/ 29 October 2004

Former aide guilty of faking Dalí masterpiece

A former British army captain who claims to have worked with Winston Churchill on secret wartime operations has been found guilty of reworking a painting by another former employer, the Spanish surrealist artist Salvador Dalí.

John Peter Moore, a former private secretary to the artist, cut up a stolen 1969 Dalí painting, The Double Image of Gala, and used it to create what he claimed was a new Dalí, according to court documents cited by Spanish news agency Efe.

The new picture, called Dalí Painting Gala, was placed on display in Moore’s art gallery in Cadaqués in north-east Spain in 1999, but was taken away by the police, who also found 10 000 fake Dalí lithographs.

Moore, now 85, was convicted together with his wife Catherine Perrot, of ”damaging the moral rights of the author”, the Gala-Salvador Dalí Foundation confirmed.

The foundation, which owns Dalí’s estate, said Moore and his wife would have to pay damages estimated at more than €1-million, costs, and an unspecified sum to restore the picture.

”This sets a very important precedent in the recognition and defence of the moral rights of artists,” the foundation’s statement said.

How restoration will be achieved is impossible to say.

A spokesperson for the foundation said it had no photograph or technical details of the original work, which was stolen from the Knoedler Gallery in New York in 1974.

Valued at about $125 000 in 1975, the picture was sought worldwide for many years by the FBI and Interpol.

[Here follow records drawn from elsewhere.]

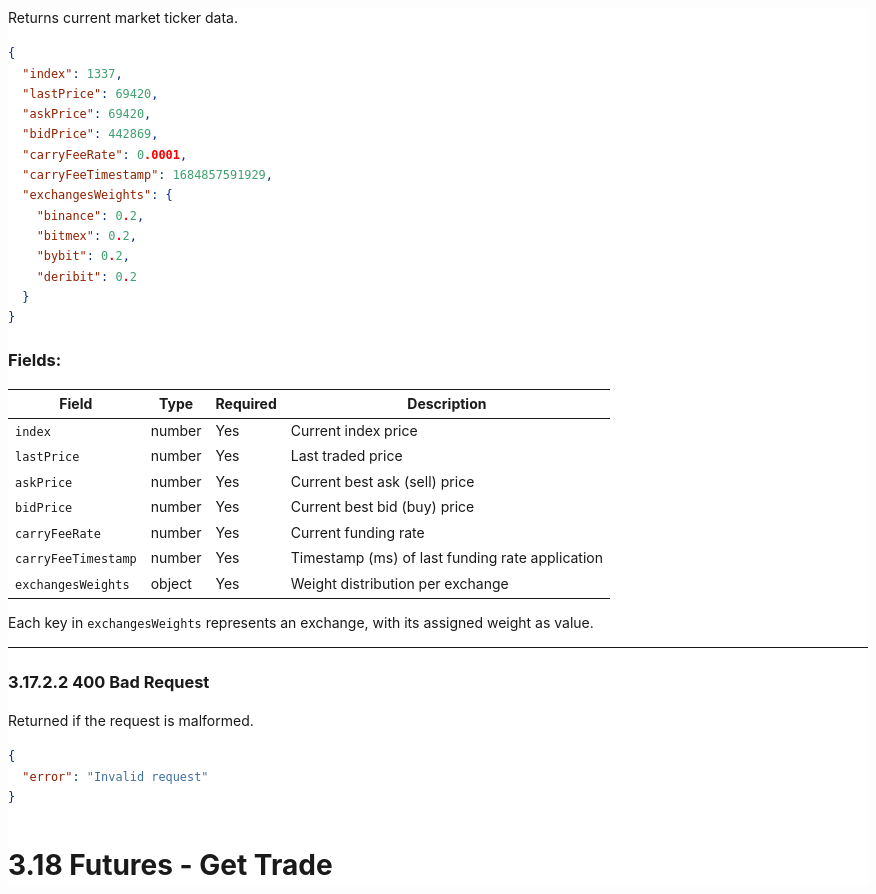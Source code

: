 Returns current market ticker data.

```json
{
  "index": 1337,
  "lastPrice": 69420,
  "askPrice": 69420,
  "bidPrice": 442869,
  "carryFeeRate": 0.0001,
  "carryFeeTimestamp": 1684857591929,
  "exchangesWeights": {
    "binance": 0.2,
    "bitmex": 0.2,
    "bybit": 0.2,
    "deribit": 0.2
  }
}

```

### Fields:

| Field | Type | Required | Description |
| --- | --- | --- | --- |
| `index` | number | Yes | Current index price |
| `lastPrice` | number | Yes | Last traded price |
| `askPrice` | number | Yes | Current best ask (sell) price |
| `bidPrice` | number | Yes | Current best bid (buy) price |
| `carryFeeRate` | number | Yes | Current funding rate |
| `carryFeeTimestamp` | number | Yes | Timestamp (ms) of last funding rate application |
| `exchangesWeights` | object | Yes | Weight distribution per exchange |

Each key in `exchangesWeights` represents an exchange, with its assigned weight as value.

---

### 3.17.2.2 400 Bad Request

Returned if the request is malformed.

```json
{
  "error": "Invalid request"
}

```

# 3.18 Futures - Get Trade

The conviction is a further bizarre twist in the story of Moore and the man who appointed him not only as his private secretary but also his personal ”defence minister”.

Moore, who liked to be photographed petting his tame ocelot — an American wildcat — was a key member of Dalí’s colourful entourage for 20 years.

He was involved in many of the money-making schemes the artist was so fond off, including the mass-production of Dalí lithographs.

Dalí’s voracious appetite for money once led the French surrealist André Breton to rework his name into the anagram ”avida dollars”.

The painter added his signature to an estimated hundreds of thousands of lithographs churned out over the years.

”Each morning after breakfast I like to start the day by earning 20 000 dollars,” he once said.

The existence of several hundred thousand lithographs signed by Dalí has encouraged a flourishing, parallel global trade in fakes.

Dalí died in 1989 of heart failure, leaving an estate estimated at $87,7-million.

Dalí and Moore first met in Rome, where the latter arranged payment for a portrait of the British actor Lord Olivier which Dalí had painted in 1955.

A Spanish court dropped a prosecution for dealing in fakes because of Moore’s advanced age. He has denied the accusation.

”I have no need to make fakes,” he told a Spanish radio station after the police raided his gallery and warehouses five years ago.

”I have all the original Dalís I could possibly want. This is all the result of envy,” he said.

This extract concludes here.